[[ Records for the exercise, beginning ]]
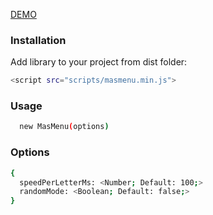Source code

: [DEMO]
### Installation
Add library to your project from dist folder:
```sh
<script src="scripts/masmenu.min.js">
```

### Usage
```sh
  new MasMenu(options)
```
### Options
```sh
{
  speedPerLetterMs: <Number; Default: 100;>
  randomMode: <Boolean; Default: false;>
}
```

[DEMO]: <https://elegant-kepler-38ee75.netlify.com/>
[[ Records for the exercise, end ]]
▶ [Problem]:
Repeat each entry exactly as given; no pictures belong in the copy.

▶ [Problem solution]:
Source code

: [DEMO]
### Installation
Add library to your project from dist folder:
```sh
<script src="scripts/masmenu.min.js">
```

### Usage
```sh
  new MasMenu(options)
```
### Options
```sh
{
  speedPerLetterMs: <Number; Default: 100;>
  randomMode: <Boolean; Default: false;>
}
```

[DEMO]: <https://elegant-kepler-38ee75.netlify.com/>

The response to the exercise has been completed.